» Instructions to follow:
Word for word, set down every line of the entries below from the line with "- Input date format is dd/MM/yyyy." to the line with "Now you have 1 task(s) in the list.", including both, and no other line.

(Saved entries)
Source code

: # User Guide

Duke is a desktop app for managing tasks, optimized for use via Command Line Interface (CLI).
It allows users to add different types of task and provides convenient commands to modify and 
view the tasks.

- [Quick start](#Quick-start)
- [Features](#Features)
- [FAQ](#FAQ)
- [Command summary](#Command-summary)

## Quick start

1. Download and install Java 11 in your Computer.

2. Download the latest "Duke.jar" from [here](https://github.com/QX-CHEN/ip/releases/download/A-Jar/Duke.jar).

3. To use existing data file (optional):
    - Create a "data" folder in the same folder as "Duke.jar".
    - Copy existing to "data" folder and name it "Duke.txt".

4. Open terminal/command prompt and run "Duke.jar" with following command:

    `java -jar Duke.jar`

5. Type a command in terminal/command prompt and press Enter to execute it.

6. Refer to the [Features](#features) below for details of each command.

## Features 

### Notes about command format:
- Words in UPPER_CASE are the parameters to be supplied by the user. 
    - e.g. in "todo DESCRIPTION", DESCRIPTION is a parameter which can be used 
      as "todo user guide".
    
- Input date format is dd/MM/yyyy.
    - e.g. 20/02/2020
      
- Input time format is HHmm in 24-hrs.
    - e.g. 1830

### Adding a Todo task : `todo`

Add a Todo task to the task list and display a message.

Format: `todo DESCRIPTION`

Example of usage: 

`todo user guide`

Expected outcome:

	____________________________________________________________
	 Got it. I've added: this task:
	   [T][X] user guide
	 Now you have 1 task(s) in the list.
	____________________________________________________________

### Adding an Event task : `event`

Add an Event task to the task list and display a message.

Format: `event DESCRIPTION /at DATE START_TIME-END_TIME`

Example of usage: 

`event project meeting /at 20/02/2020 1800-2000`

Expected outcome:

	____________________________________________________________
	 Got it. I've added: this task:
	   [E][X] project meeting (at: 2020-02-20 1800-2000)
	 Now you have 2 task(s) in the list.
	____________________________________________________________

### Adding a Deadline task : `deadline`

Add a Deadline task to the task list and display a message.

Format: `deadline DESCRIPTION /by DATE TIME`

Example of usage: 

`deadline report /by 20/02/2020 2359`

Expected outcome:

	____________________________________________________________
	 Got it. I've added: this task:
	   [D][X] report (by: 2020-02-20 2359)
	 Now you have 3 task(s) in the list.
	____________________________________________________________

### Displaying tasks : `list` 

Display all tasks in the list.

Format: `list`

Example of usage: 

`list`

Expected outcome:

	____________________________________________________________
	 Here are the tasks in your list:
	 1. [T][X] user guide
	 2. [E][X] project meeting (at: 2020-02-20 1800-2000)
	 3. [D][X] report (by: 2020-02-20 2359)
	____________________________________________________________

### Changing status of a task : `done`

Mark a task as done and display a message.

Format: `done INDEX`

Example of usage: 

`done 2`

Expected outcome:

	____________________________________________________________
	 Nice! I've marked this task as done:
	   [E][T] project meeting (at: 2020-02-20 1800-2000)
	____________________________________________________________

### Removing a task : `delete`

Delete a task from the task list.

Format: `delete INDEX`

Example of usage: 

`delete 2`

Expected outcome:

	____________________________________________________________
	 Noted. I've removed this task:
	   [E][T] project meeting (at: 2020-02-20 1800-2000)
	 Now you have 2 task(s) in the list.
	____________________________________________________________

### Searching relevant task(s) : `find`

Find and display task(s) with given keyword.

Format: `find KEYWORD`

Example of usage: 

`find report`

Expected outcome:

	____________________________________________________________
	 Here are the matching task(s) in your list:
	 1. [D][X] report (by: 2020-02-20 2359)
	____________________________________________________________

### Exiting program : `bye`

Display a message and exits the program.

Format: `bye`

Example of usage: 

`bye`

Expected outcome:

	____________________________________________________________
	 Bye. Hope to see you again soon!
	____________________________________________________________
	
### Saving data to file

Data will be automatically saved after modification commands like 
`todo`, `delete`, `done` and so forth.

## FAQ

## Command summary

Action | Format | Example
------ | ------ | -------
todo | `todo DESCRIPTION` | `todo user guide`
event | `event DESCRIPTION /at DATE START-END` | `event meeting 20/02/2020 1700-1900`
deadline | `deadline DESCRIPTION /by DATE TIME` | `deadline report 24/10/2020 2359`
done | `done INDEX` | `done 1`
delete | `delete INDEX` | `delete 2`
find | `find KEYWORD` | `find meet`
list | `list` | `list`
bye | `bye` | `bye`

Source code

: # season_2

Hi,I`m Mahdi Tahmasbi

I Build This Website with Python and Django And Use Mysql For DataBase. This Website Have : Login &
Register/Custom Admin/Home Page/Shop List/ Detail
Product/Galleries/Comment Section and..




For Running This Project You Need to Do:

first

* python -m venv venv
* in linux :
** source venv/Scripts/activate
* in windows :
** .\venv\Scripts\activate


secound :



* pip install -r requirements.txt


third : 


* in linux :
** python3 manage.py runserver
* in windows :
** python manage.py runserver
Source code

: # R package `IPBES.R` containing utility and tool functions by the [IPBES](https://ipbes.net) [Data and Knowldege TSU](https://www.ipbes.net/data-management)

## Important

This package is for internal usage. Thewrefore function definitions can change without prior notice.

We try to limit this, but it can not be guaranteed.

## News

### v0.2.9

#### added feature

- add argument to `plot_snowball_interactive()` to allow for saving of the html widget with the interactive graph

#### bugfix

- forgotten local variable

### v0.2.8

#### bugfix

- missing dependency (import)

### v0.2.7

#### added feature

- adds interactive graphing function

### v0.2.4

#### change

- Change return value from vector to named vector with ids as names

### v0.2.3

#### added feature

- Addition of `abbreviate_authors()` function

» Written solution:
- Input date format is dd/MM/yyyy.
    - e.g. 20/02/2020
      
- Input time format is HHmm in 24-hrs.
    - e.g. 1830

### Adding a Todo task : `todo`

Add a Todo task to the task list and display a message.

Format: `todo DESCRIPTION`

Example of usage: 

`todo user guide`

Expected outcome:

	____________________________________________________________
	 Got it. I've added: this task:
	   [T][X] user guide
	 Now you have 1 task(s) in the list.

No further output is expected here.